Als „Körperschaft öffentlichen Rechts“ ist die Kirche zugleich verantwortlich für die Ausgestaltung der inner-kirchlichen Rechtsverhältnisse – die Debatte um die Bedeutung der Kirchenmitgliedschaft für Mitarbeitende in Diakonie und Caritas gehört in diesen Themenbereich.

In den letzten Jahrzehnten wird der Bedeutungswandel von Kirche erkennbar: Mitgliedschaft in einer Kirche / Religionsgemeinschaft wird zu einer Frage der persönlichen Entscheidung und Wahl. Austritt ist in der "Multioptionsgesellschaft" eine gesellschaftlich akzeptierte Wahlmöglichkeit.

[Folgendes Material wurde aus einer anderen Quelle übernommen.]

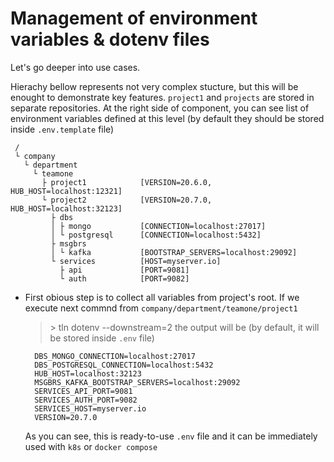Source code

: # Management of environment variables & dotenv files

Let's go deeper into use cases.

Hierachy bellow represents not very complex stucture, but this will be enought to demonstrate key features.
`project1` and `projects` are stored in separate repositories. At the right side of component, you can see list of environment variables defined at this level (by default they should be stored inside `.env.template` file)
```
 /
 └ company
   └ department
     └ teamone
       ├ project1            [VERSION=20.6.0, HUB_HOST=localhost:12321]
       └ project2            [VERSION=20.7.0, HUB_HOST=localhost:32123]
         ├ dbs
         │ ├ mongo           [CONNECTION=localhost:27017]
         │ └ postgresql      [CONNECTION=localhost:5432]
         ├ msgbrs
         │ └ kafka           [BOOTSTRAP_SERVERS=localhost:29092]
         └ services          [HOST=myserver.io]
           ├ api             [PORT=9081]
           └ auth            [PORT=9082]
```

* First obious step is to collect all variables from project's root. If we execute next commnd from `company/department/teamone/project1`
  > \> tln dotenv --downstream=2
    the output will be (by default, it will be stored inside `.env` file)
    ```
      DBS_MONGO_CONNECTION=localhost:27017
      DBS_POSTGRESQL_CONNECTION=localhost:5432
      HUB_HOST=localhost:32123
      MSGBRS_KAFKA_BOOTSTRAP_SERVERS=localhost:29092
      SERVICES_API_PORT=9081
      SERVICES_AUTH_PORT=9082
      SERVICES_HOST=myserver.io
      VERSION=20.7.0
    ```
    As you can see, this is ready-to-use `.env` file and it can be immediately used with `k8s` or `docker compose`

Neben den Austritten wirkt sich auch der demografische Faktor auf die Größe der Kirche aus: es sterben mehr Kirchenmitglieder als Menschen getauft – und damit Mitglied der Kirche – werden.

Im Vergleich mit anderen Landeskirchen ist Württemberg hier vielleicht noch eine "Insel". Gleichwohl sinkt die Bedeutung und der Einfluss der Kirche auf politische Entscheidungen ebenso wie auf persönliche Präferenzen und Einstellungen (Beispiele: Sonntagsheiligung; Sexualmoral; § 218).

Kirche wird in der Multioptionsgesellschaft zu einer Gemeinschaft unter anderen. Zur Kirche zu gehören ist ein Akt der eigenen Entscheidung. Dabei verliert die parochial verfasste örtliche Kirchengemeinde allmählich an Bedeutung, denn die Zugehörigkeit zur Kirche wird immer weniger vom Wohnort abhängig gemacht.
Entscheidend wird vielmehr das Profil der Gemeinde, das Angebot, die Möglichkeit sich dort zu engagieren und zu beheimaten – aber auch die Persönlichkeiten, die die Gemeinden prägen, als Ehrenamtliche oder Pfarrer*in oder Diakon*in oder Kirchenmusiker*in oder – oder.
So entstehen Personal- und Lebensweltgemeinden, Gemeinden auf Zeit, Projektgemeinden, diakonisch oder missionarisch aktive Aktionsbündnisse etc.  – teilweise in Ergänzung, oft jedoch in Abgrenzung zur lokal verfassten Kirche.

Es ist eine der Herausforderungen und Aufgaben der kirchenleitenden Gremien, die kirchlichen Sozial- und Gesellungsformen angesichts der aktuellen gesellschaftlichen Veränderungen weiterzuentwickeln.
Welche Strukturen helfen, das Evangelium in all seinen Dimensionen (in Wort und Tat) zu kommunizieren?